Con 170 sì, 10 no e 47 gli astenuti il Senato ha approvato il DDL che interviene sulle regolamentazione del reato di diffamazione. Il provvedimento contenente “Modifiche alla legge 8 febbraio 1948, n. 47, al codice penale e al codice di procedura penale in materia di diffamazione, di diffamazione con il mezzo della stampa o con altro mezzo di diffusione, di ingiuria e di condanna del querelante” rappresenta l’ormai famigerato decreto già conosciuto con il nome ammazza-blog e poi DDL Lochness.
Come spiega la relatrice della normativa Rosanna Filippin (Pd): “L’obiettivo principale di questo disegno di legge è l’eliminazione della pena detentiva per i giornalisti responsabili del reato di diffamazione, richiesta che ci è stata manifestata in tutti i modi da parte dell’Europa, che considera ormai questa punizione arcaica e non più rispondente ai diritti di opinione e di informazione esistenti nel mondo reale”. Oltre a questo intervento, tuttavia, nell’ultima versione del DDL trovano spazio l’introduzione del diritto dall’oblio (anche se non ha nulla a che vedere con la diffamazione e dovrebbe essere oggetto del dibattito sulla cosiddetta “Costituzione di Internet” cui sta lavorando una commissione ad hoc voluta dal Presidente della Camera Laura Boldrini), l’obbligo di rettifica, una norma per limitare le cosiddette “querele temerarie” o in cui risulta malafede o colpa grave di chi agisce in sede di giudizio (prevede che il giudice “può” condannare il querelante “al pagamento a favore del richiedente di una somma in via equitativa”) e infine l’estensione delle sanzioni pecuniarie anche per le testate online.

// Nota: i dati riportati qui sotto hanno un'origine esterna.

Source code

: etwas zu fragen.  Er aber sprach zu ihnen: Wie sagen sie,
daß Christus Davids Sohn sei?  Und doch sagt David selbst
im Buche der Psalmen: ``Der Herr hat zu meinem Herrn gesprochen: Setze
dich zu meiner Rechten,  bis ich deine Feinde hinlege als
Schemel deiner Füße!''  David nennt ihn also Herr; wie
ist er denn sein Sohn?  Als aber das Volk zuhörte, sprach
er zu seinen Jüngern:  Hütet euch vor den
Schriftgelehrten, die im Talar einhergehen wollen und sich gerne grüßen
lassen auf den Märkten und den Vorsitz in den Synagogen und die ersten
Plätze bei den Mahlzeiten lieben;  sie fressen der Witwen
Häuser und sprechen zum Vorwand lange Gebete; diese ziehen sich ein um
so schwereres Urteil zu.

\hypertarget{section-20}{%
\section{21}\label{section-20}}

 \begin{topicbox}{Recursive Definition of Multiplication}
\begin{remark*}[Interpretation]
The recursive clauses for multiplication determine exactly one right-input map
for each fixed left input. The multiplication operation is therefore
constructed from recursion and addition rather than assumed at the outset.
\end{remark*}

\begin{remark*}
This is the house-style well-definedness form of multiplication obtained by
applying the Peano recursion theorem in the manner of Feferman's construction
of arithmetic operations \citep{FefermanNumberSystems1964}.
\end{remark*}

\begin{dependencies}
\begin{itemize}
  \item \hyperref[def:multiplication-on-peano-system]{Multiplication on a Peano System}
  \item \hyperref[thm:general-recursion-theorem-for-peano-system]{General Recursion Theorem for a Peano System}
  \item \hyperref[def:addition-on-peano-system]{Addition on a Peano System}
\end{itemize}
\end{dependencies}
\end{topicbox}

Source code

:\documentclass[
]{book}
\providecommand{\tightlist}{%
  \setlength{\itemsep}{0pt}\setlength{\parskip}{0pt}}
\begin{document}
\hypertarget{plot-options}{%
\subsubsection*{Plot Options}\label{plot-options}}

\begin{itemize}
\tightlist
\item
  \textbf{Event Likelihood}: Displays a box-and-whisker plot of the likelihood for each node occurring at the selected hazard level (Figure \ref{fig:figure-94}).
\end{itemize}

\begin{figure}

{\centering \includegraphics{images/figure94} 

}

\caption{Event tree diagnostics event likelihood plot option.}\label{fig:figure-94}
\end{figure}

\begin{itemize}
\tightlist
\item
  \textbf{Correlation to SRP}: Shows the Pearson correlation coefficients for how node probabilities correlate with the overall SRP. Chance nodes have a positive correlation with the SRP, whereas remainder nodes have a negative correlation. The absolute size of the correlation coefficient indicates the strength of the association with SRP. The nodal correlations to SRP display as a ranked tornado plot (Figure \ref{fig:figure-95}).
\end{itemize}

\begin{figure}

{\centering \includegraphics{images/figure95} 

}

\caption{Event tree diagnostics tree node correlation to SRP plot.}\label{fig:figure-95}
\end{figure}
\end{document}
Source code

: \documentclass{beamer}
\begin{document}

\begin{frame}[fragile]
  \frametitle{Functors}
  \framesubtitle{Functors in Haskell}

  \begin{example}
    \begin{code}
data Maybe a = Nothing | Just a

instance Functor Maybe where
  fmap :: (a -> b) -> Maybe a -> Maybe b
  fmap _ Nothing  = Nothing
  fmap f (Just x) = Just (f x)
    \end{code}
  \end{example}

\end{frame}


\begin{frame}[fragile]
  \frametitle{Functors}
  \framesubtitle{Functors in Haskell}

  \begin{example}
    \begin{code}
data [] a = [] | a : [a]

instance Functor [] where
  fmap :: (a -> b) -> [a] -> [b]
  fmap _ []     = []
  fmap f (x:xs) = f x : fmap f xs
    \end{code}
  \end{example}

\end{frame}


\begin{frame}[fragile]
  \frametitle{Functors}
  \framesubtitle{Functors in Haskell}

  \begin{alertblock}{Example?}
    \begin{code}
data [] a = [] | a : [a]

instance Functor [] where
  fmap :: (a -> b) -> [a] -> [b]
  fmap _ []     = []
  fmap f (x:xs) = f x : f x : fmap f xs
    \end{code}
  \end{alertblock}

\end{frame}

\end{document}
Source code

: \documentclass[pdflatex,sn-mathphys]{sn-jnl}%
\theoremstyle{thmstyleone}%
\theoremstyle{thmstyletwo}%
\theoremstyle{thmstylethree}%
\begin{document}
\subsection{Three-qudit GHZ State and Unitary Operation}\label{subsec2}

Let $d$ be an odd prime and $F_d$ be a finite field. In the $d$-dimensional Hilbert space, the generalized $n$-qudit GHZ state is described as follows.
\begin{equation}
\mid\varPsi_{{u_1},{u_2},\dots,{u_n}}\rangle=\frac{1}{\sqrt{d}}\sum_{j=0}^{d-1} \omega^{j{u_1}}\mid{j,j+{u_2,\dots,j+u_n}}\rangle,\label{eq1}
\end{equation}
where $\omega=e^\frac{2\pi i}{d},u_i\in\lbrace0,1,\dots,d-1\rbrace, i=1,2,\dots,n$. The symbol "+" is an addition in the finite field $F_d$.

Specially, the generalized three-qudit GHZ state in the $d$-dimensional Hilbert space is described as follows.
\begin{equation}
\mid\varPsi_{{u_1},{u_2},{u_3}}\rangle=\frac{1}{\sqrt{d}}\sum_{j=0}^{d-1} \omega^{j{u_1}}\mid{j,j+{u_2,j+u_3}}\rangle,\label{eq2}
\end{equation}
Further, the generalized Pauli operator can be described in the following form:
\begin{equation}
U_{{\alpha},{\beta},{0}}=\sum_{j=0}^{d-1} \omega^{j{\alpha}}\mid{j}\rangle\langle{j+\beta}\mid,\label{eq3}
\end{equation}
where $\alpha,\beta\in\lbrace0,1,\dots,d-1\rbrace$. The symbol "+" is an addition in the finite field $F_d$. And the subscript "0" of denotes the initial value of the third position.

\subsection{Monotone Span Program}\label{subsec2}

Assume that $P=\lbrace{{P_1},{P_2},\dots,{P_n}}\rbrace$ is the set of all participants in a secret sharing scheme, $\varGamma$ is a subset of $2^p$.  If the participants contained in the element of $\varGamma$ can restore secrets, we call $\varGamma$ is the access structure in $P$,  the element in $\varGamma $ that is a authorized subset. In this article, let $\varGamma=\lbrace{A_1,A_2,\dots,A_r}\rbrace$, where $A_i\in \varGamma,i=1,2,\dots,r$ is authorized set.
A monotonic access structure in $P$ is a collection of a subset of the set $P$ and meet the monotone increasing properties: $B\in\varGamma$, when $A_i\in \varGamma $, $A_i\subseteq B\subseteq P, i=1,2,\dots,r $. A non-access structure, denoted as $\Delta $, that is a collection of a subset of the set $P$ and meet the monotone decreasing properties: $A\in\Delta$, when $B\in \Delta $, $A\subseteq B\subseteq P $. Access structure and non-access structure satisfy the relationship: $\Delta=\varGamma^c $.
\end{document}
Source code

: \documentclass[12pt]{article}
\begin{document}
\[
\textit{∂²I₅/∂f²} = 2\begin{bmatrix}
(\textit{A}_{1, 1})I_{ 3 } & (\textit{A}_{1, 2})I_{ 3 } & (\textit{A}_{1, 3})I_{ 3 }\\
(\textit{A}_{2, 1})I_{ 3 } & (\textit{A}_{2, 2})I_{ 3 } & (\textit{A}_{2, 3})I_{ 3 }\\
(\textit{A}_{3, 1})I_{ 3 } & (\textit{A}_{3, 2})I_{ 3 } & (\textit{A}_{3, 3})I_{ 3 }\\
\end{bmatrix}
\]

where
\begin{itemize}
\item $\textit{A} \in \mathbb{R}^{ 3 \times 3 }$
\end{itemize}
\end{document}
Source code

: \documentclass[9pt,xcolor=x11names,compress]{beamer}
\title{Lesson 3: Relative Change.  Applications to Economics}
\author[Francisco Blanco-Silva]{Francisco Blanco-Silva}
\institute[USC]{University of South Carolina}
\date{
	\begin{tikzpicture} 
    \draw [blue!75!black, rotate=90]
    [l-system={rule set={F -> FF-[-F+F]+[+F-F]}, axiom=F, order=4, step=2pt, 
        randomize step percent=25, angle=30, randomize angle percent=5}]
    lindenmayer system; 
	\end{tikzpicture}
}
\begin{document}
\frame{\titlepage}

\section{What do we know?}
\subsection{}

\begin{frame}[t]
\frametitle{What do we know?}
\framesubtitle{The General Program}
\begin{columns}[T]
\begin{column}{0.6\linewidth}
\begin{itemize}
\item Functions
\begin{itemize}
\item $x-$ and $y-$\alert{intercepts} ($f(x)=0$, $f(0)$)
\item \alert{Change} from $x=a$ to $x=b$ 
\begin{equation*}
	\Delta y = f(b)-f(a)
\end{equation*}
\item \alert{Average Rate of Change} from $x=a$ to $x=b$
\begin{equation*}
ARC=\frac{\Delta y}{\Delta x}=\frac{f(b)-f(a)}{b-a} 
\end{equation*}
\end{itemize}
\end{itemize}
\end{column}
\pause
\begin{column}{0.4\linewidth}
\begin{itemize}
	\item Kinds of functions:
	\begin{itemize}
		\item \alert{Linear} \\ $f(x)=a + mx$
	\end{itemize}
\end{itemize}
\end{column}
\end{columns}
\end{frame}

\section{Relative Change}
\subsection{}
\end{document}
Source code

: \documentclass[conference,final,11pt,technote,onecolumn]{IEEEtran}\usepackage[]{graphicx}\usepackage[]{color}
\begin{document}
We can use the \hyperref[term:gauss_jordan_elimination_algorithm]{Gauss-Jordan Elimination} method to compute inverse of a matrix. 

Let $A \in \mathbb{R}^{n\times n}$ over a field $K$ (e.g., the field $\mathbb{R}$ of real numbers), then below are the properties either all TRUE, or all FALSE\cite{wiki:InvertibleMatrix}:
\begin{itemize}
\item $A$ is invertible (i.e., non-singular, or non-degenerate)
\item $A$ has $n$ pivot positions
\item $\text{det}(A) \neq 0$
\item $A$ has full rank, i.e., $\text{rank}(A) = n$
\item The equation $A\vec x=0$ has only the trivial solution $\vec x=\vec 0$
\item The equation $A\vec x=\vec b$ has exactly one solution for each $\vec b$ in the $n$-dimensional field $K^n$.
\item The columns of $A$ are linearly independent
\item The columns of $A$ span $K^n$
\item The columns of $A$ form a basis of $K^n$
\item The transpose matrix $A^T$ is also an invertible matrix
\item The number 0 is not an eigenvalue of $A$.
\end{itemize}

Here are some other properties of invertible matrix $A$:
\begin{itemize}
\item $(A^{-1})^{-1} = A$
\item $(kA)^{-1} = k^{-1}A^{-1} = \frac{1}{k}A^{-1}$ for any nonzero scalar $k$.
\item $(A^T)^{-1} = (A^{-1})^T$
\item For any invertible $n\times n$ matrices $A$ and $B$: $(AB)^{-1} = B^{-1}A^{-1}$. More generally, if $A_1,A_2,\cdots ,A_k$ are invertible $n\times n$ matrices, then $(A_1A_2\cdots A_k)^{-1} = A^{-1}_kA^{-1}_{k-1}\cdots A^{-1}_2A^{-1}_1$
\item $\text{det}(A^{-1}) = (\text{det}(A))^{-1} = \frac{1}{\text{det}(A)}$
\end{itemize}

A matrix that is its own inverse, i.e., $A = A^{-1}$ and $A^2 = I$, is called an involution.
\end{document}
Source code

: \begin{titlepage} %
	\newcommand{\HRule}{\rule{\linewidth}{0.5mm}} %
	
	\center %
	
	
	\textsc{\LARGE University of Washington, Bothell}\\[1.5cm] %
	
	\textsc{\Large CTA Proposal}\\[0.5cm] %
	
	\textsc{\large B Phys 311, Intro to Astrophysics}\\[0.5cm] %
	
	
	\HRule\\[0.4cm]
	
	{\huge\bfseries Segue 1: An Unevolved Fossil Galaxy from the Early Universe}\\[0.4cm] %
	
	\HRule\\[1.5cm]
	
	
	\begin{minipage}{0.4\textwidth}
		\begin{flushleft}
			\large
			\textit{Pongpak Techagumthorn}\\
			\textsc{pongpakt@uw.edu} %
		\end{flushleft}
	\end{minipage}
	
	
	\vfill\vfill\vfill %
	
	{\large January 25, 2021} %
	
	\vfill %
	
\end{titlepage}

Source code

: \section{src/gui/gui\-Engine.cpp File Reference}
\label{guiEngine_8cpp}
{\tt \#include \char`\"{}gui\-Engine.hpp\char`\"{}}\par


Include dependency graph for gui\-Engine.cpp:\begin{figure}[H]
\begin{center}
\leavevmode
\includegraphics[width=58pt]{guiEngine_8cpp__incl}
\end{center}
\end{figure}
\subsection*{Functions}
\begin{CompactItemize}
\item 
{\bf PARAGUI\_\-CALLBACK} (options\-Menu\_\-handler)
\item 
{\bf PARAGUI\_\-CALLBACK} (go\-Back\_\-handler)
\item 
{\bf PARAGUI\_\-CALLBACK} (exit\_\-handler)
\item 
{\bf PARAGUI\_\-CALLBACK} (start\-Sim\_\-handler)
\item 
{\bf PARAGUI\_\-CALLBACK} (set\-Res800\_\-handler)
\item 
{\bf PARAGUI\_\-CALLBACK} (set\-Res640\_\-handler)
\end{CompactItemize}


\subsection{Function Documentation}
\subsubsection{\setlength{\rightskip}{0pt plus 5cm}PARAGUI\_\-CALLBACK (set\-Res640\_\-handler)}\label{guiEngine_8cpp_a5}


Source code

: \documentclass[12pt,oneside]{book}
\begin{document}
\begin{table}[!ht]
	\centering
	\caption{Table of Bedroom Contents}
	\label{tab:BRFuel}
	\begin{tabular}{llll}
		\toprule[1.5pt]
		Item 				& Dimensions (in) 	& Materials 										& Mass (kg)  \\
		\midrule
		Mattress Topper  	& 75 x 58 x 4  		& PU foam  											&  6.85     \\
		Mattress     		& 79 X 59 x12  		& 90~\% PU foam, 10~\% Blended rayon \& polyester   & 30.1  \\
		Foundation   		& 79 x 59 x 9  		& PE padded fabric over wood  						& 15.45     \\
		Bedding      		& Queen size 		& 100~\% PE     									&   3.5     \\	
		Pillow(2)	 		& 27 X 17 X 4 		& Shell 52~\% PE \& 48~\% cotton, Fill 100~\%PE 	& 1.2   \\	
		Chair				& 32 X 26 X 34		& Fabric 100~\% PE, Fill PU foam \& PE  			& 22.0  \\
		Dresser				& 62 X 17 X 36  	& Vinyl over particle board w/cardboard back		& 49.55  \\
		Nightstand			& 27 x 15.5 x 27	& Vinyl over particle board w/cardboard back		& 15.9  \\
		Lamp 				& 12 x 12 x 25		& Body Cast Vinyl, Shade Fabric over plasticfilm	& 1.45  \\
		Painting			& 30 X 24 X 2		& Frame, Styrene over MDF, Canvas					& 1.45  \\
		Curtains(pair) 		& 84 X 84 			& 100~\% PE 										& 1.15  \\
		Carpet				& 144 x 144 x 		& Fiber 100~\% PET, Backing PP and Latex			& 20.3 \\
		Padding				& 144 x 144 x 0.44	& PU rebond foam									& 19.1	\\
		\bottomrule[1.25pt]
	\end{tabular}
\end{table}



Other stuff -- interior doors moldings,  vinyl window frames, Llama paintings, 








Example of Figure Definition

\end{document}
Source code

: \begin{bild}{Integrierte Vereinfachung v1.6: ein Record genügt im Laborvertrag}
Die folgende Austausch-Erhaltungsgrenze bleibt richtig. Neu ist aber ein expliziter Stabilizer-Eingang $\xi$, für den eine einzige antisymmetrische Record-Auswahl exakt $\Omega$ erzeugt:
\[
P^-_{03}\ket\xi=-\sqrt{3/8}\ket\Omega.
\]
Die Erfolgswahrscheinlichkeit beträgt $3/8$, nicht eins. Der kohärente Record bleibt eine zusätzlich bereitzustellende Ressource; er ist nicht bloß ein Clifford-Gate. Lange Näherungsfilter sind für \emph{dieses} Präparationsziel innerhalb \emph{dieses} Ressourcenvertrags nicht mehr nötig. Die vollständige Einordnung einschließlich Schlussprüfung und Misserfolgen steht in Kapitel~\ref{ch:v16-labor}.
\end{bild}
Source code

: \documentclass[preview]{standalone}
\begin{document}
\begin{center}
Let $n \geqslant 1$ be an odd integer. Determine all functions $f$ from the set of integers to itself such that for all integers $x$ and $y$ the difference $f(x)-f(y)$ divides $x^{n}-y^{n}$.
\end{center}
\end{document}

Quest’ultima modifica è stata introdotta su emendamento presentato dai Cinque Stelle, con il parere favorevole del Governo ed è al centro ora delle maggiori polemiche. Come spiega il senatore Peppe De Cristofaro di Sinistra Ecologia e Libertà che ha votato contro: “Purtroppo questa legge presenta aspetti punitivi e intimidatori. È senz’altro molto positivo aver cancellato la pena detentiva per i giornalisti, tuttavia le sanzioni pecuniarie costituiscono un’arma di ricatto forse ancor più temibile, soprattutto per i giornalisti precari e freelance non legati ai grandi gruppi editoriali. È poi insensato l’obbligo di rettifica senza diritto di controreplica per il giornalista presunto diffamatore”.
Il testo deve ora passare al voto della Camera dei Deputati.